Task statement: Once you find the line with "You can clone" in the entries below, return exactly every line from it through the line with "<pre>javac src/Product.java src/CheckOut.java".

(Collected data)
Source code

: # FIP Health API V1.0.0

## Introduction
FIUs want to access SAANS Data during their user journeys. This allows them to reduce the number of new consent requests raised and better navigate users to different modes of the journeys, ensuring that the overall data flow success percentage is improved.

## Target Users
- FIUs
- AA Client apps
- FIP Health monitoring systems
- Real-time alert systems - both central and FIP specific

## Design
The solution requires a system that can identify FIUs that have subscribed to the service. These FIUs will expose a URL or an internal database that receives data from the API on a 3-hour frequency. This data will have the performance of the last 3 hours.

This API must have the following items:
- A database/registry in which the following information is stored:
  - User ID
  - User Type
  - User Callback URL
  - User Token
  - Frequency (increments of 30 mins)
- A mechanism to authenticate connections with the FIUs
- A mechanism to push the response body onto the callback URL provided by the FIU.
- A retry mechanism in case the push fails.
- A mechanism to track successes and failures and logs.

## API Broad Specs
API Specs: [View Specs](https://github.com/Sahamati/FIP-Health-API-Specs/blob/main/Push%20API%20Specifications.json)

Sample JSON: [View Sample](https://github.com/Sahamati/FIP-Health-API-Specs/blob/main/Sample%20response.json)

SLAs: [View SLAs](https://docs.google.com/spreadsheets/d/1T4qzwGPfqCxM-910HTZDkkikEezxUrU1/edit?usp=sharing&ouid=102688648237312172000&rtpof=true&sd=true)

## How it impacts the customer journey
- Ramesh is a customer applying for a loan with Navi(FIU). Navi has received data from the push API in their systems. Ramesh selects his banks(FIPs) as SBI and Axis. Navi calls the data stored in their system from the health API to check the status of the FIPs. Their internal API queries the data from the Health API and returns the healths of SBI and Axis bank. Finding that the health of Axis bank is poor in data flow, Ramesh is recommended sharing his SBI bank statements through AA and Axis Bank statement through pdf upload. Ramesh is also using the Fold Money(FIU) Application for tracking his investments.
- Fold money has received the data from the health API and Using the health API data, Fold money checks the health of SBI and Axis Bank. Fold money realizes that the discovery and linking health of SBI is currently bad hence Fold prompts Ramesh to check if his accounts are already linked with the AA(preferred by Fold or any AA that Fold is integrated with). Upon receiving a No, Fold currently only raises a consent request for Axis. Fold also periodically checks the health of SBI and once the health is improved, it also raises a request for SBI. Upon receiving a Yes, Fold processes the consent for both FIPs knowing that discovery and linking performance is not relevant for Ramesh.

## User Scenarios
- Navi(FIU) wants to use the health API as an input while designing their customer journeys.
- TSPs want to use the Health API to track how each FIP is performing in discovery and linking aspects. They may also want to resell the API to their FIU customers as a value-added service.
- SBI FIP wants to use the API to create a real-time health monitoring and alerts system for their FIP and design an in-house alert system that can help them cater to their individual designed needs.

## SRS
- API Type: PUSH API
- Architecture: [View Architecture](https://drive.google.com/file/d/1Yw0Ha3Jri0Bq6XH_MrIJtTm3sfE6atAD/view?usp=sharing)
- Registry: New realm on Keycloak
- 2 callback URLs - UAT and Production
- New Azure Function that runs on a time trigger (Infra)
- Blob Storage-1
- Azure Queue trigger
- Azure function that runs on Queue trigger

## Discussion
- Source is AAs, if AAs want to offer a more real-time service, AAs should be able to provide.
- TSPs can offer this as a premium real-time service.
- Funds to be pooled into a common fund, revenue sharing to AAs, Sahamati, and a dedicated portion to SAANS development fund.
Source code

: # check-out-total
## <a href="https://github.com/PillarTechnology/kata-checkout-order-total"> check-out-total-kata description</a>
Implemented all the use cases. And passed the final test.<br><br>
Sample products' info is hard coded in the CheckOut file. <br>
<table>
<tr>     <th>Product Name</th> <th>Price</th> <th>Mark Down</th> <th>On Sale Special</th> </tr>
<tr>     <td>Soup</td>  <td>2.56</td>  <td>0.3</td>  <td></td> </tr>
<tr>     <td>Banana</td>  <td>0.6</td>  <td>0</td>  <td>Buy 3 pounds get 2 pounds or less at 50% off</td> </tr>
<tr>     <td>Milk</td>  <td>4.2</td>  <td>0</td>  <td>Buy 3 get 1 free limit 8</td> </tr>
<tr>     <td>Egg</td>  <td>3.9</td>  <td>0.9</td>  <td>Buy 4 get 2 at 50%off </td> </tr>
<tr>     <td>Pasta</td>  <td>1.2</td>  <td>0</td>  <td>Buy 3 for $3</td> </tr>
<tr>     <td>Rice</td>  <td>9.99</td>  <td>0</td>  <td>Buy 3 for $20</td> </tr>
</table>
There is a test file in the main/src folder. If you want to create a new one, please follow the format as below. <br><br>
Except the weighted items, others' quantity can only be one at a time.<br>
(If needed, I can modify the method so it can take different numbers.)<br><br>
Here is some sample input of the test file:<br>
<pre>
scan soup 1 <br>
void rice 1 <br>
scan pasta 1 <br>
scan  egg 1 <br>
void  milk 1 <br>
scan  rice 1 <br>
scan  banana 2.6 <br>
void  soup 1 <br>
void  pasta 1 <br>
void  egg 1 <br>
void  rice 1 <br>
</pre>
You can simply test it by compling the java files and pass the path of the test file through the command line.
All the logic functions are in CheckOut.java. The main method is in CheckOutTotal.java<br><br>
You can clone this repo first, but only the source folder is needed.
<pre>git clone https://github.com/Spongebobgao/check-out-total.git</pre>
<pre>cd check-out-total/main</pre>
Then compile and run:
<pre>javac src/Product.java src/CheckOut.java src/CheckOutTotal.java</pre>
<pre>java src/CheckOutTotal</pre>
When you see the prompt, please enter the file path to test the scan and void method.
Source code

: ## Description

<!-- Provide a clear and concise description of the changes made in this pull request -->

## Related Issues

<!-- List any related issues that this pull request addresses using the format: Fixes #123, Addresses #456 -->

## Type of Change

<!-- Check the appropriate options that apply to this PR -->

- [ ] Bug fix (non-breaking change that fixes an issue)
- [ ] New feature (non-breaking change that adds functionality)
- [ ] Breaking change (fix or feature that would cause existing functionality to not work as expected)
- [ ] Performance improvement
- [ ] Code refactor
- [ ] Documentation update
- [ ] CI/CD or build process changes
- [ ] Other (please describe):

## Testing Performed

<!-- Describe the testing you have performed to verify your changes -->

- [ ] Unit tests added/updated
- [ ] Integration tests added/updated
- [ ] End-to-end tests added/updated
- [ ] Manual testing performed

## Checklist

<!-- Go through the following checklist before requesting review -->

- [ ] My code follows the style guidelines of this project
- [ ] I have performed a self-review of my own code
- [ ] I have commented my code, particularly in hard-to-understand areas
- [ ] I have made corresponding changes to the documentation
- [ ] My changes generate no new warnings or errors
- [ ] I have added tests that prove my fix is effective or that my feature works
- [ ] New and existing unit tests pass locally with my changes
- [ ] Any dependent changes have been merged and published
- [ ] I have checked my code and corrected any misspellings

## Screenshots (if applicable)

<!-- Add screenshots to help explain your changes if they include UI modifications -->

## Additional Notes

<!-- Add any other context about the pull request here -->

--

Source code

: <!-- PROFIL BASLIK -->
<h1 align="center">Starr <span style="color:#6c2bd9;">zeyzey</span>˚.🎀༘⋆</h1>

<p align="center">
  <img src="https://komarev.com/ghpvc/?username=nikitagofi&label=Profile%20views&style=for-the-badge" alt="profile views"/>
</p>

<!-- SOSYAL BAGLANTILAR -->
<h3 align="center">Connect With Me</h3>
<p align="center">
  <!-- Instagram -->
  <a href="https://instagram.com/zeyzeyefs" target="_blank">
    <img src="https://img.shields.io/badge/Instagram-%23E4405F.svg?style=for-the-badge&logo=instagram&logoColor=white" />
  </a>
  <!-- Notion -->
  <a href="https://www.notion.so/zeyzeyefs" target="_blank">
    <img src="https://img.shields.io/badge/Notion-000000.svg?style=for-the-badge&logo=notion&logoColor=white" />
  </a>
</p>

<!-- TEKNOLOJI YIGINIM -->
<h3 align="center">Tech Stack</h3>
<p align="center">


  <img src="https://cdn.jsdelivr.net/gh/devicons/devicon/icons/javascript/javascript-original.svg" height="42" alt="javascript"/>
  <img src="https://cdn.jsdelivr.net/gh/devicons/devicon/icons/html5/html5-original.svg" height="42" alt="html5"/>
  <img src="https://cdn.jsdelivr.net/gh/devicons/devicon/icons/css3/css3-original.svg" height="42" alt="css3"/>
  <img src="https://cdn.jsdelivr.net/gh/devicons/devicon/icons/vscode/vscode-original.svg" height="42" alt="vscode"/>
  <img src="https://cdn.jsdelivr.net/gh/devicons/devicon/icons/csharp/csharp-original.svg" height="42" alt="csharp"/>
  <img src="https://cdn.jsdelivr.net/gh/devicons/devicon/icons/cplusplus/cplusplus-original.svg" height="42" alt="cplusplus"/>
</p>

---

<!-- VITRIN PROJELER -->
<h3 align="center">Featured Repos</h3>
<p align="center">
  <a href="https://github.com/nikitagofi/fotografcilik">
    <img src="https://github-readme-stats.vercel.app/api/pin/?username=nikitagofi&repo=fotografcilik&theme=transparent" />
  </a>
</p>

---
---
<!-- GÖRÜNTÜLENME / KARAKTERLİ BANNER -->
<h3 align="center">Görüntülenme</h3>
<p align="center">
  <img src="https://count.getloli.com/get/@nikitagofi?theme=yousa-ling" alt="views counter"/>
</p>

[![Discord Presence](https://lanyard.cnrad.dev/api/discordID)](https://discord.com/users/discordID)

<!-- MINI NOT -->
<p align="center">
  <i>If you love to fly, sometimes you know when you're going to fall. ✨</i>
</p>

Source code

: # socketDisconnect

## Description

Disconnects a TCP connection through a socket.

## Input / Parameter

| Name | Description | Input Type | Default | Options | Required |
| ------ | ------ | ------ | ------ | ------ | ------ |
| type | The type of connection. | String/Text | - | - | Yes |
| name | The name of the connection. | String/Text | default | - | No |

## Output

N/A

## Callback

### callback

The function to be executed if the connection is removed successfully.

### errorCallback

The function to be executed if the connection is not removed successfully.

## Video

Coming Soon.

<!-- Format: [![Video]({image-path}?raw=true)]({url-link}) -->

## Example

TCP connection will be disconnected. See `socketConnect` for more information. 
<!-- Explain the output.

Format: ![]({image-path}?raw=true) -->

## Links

Solution to this problem:
You can clone this repo first, but only the source folder is needed.
<pre>git clone https://github.com/Spongebobgao/check-out-total.git</pre>
<pre>cd check-out-total/main</pre>
Then compile and run:
<pre>javac src/Product.java src/CheckOut.java src/CheckOutTotal.java</pre>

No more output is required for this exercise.